How appropriate is it that, in a movie with Paul Giamatti playing Harvey Pekar, and Harvey Pekar playing "Real Harvey" (giving asides on the action of the movie, and explaining various scenes) and someone else playing "Stage Harvey" (in the stage-play based on American Splendor shown in the movie) -- and with the drawings of at least four artists also showing various versions of Harvey Pekar -- that the Production Supervisor is someone named Andy Wheeler? (Not me, of course.)
I've never been a huge fan of American Splendor the comic book (though I have read it, on and off -- mostly off, come to think of it), but the movie got great reviews, and Harvey Pekar is a fascinating character, so I stuck it on the Netflix queue, and I felt like watching it this last week.

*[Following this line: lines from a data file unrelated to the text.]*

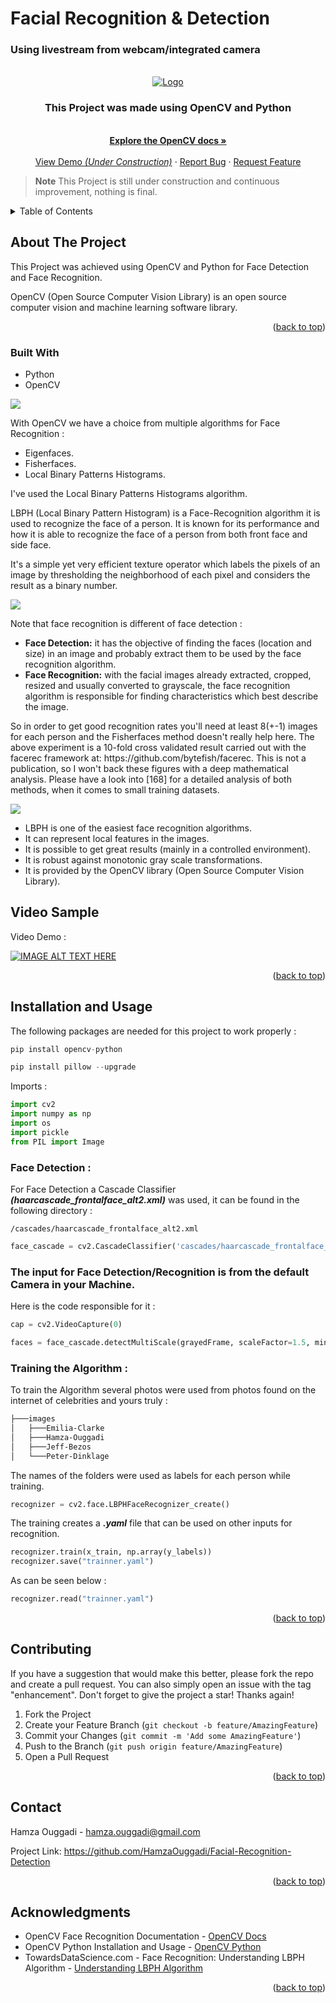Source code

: <h1>Facial Recognition & Detection</h1>

<h3>Using livestream from webcam/integrated camera</h3>

<!-- PROJECT LOGO -->
<br />
<div align="center">
  <a href="https://github.com/HamzaOuggadi/ProductManagement-synthese-microservice">
    <img src="/readmeImgs/img.png" alt="Logo">
  </a>

<h3 align="center">This Project was made using OpenCV and Python</h3>

  <p align="center">
    <br />
    <a href="https://docs.opencv.org/4.7.0/da/d60/tutorial_face_main.html"><strong>Explore the OpenCV docs »</strong></a>
    <br />
    <br />
    <a href="https://github.com/HamzaOuggadi/Facial-Recognition-Detection">View Demo <em>(Under Construction)</em></a>
    ·
    <a href="https://github.com/HamzaOuggadi/Facial-Recognition-Detection/issues">Report Bug</a>
    ·
    <a href="https://github.com/HamzaOuggadi/Facial-Recognition-Detection/issues">Request Feature</a>
  </p>
</div>


> **Note**
> This Project is still under construction and continuous improvement, nothing is final.

<!-- TABLE OF CONTENTS -->
<details>
  <summary>Table of Contents</summary>
  <ol>
    <li><a href="#about-the-project">About The Project</a></li>
    <li><a href="#built-with">Built With</a></li>
    <li><a href="#video-sample">Video Sample</a></li>
    <li><a href="#installation-and-usage">Installation and usage</a></li>
    <li><a href="#contributing">Contributing</a></li>
    <li><a href="#contact">Contact</a></li>
    <li><a href="#acknowledgments">Acknowledgments</a></li>
  </ol>
</details>


<!-- ABOUT THE PROJECT -->
## About The Project

<p>This Project was achieved using OpenCV and Python for Face Detection and Face Recognition.</p>

<p>OpenCV (Open Source Computer Vision Library) is an open source computer vision and machine learning software library.</p>


<p align="right">(<a href="#readme-top">back to top</a>)</p>


### Built With

<ul>
<li>Python</li>
<li>OpenCV</li>
</ul>

<img align="center" src="/readmeImgs/img_1.png">


<p>With OpenCV we have a choice from multiple algorithms for Face Recognition : </p>

<ul>
    <li>Eigenfaces.</li>
    <li>Fisherfaces.</li>
    <li>Local Binary Patterns Histograms.</li>
</ul>

<p>I've used the Local Binary Patterns Histograms algorithm.</p>

<p>LBPH (Local Binary Pattern Histogram) is a Face-Recognition algorithm it is used to recognize the face of a person. It is known for its performance and how it is able to recognize the face of a person from both front face and side face.</p>

<p>It's a simple yet very efficient texture operator which labels the pixels of an image by thresholding the neighborhood of each pixel and considers the result as a binary number.</p>

<img align="center" src="/readmeImgs/LBPH.png">

<p>Note that face recognition is different of face detection :</p>

<ul>
    <li><b>Face Detection:</b> it has the objective of finding the faces (location and size) in an image and probably extract them to be used by the face recognition algorithm.</li>
    <li><b>Face Recognition:</b> with the facial images already extracted, cropped, resized and usually converted to grayscale, the face recognition algorithm is responsible for finding characteristics which best describe the image.</li>
</ul>

<p>So in order to get good recognition rates you'll need at least 8(+-1) images for each person and the Fisherfaces method doesn't really help here. The above experiment is a 10-fold cross validated result carried out with the facerec framework at: https://github.com/bytefish/facerec. This is not a publication, so I won't back these figures with a deep mathematical analysis. Please have a look into [168] for a detailed analysis of both methods, when it comes to small training datasets.</p>

<img align="center" src="/readmeImgs/DBSize.png">

<ul>
    <li>LBPH is one of the easiest face recognition algorithms.</li>
    <li>It can represent local features in the images.</li>
    <li>It is possible to get great results (mainly in a controlled environment).</li>
    <li>It is robust against monotonic gray scale transformations.</li>
    <li>It is provided by the OpenCV library (Open Source Computer Vision Library).</li>
</ul>

## Video Sample

<p>Video Demo :</p>

[![IMAGE ALT TEXT HERE](https://img.youtube.com/vi/rZxZHQHujmg/0.jpg)](https://www.youtube.com/watch?v=rZxZHQHujmg)


<p align="right">(<a href="#readme-top">back to top</a>)</p>


## Installation and Usage

The following packages are needed for this project to work properly : 

```python
pip install opencv-python
```

```python
pip install pillow --upgrade
```

<p>Imports :</p>

```python
import cv2
import numpy as np
import os
import pickle
from PIL import Image
```

<h3>Face Detection :</h3>

<p>For Face Detection a Cascade Classifier <em><b>(haarcascade_frontalface_alt2.xml)</b></em> was used, it can be found in the following directory :</p>

```shell
/cascades/haarcascade_frontalface_alt2.xml
```

```python
face_cascade = cv2.CascadeClassifier('cascades/haarcascade_frontalface_alt2.xml')
```

<h3>The input for Face Detection/Recognition is from the default Camera in your Machine.</h3>
<p>Here is the code responsible for it :</p>

```python
cap = cv2.VideoCapture(0)
```

```python
faces = face_cascade.detectMultiScale(grayedFrame, scaleFactor=1.5, minNeighbors=5)
```
<h3>Training the Algorithm :</h3>

<p>To train the Algorithm several photos were used from photos found on the internet of celebrities and yours truly :</p>

```bash
├───images
│   ├───Emilia-Clarke
│   ├───Hamza-Ouggadi
│   ├───Jeff-Bezos
│   └───Peter-Dinklage
```

<p>The names of the folders were used as labels for each person while training.</p>

```python
recognizer = cv2.face.LBPHFaceRecognizer_create()
```

<p>The training creates a <em><b>.yaml</b></em> file that can be used on other inputs for recognition.</p>

```python
recognizer.train(x_train, np.array(y_labels))
recognizer.save("trainner.yaml")
```

<p>As can be seen below :</p>

```python
recognizer.read("trainner.yaml")
```

<p align="right">(<a href="#readme-top">back to top</a>)</p>

## Contributing

If you have a suggestion that would make this better, please fork the repo and create a pull request. You can also simply open an issue with the tag "enhancement".
Don't forget to give the project a star! Thanks again!

1. Fork the Project
2. Create your Feature Branch (`git checkout -b feature/AmazingFeature`)
3. Commit your Changes (`git commit -m 'Add some AmazingFeature'`)
4. Push to the Branch (`git push origin feature/AmazingFeature`)
5. Open a Pull Request

<p align="right">(<a href="#readme-top">back to top</a>)</p>


<!-- CONTACT -->
## Contact

Hamza Ouggadi - hamza.ouggadi@gmail.com

Project Link: https://github.com/HamzaOuggadi/Facial-Recognition-Detection

<p align="right">(<a href="#readme-top">back to top</a>)</p>



<!-- ACKNOWLEDGMENTS -->
## Acknowledgments

<ul>
    <li>OpenCV Face Recognition Documentation - <a href="https://docs.opencv.org/4.7.0/da/d60/tutorial_face_main.html">OpenCV Docs</a></li>
    <li>OpenCV Python Installation and Usage - <a href="https://pypi.org/project/opencv-python/">OpenCV Python</a></li>
    <li>TowardsDataScience.com - Face Recognition: Understanding LBPH Algorithm - <a href="https://towardsdatascience.com/face-recognition-how-lbph-works-90ec258c3d6b">Understanding LBPH Algorithm</a></li>
</ul>


<p align="right">(<a href="#readme-top">back to top</a>)</p>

American Splendor the movie is a bit diffuse; it seems to be trying to hit thirty years of the comic's high points (and to play with levels of discourse, to drag an English Lit major term out of long-term storage in my skull). So it starts with a brief scene of Harvey Pekar (our hero, a writer of autobiographical comics and long-time Cleveland VA Hospital file clerk) as a kid in about 1950, and then jumps ahead to the end of his second marriage in 1975 and his subsequent comics "career." He meets weird with Joyce Brabner, and marries her almost immediately. He goes on Letterman's show, then feuds with Letterman (for no clearly articulated reason -- I just got the feeling that Harvey was too cranky too tolerate Letterman's jibes any more). He gets cancer, and lives through it. The bits of his life the movie shows are interesting, but I'm already familiar with this time in Pekar's life -- what I really want to know is how he got there.
Pekar's narration at the beginning describes him as an "intellectual," but he works in a mindless job for decades (and never seems to even try to do anything else) and he talks in an aggressively lower-class way (though that is probably deliberate). He makes no effort to present himself as an intellectual, or to do intellectual things (until after his comic book makes him a minor celebrity, and he starts writing reviews of jazz records). So how and why is he an intellectual? Did he ever try to have a more demanding career? What was he like as a young man?
All in all, this is a movie that could have really benefited from more structure -- the real-Harvey parts are great, but they should have been organized to structure the movie, and the interviewer should have pushed Pekar to explain himself more. As always with autobiographical cartoonists, what looks like pure soul-bearing honesty is usually hiding something; this movie was an opportunity to explore what Pekar has been hiding about himself, and I missed that.
Still, it's a lot of fun, and a very engaging movie. The metafictional conceits are sly and well-handled, and it actually does have something like a storyline (basically: Harvey finds fame, Harvey finds love, Harvey gets cancer). It just could have been so much more. (But I seem to say that about every movie; I may just be a tough audience.)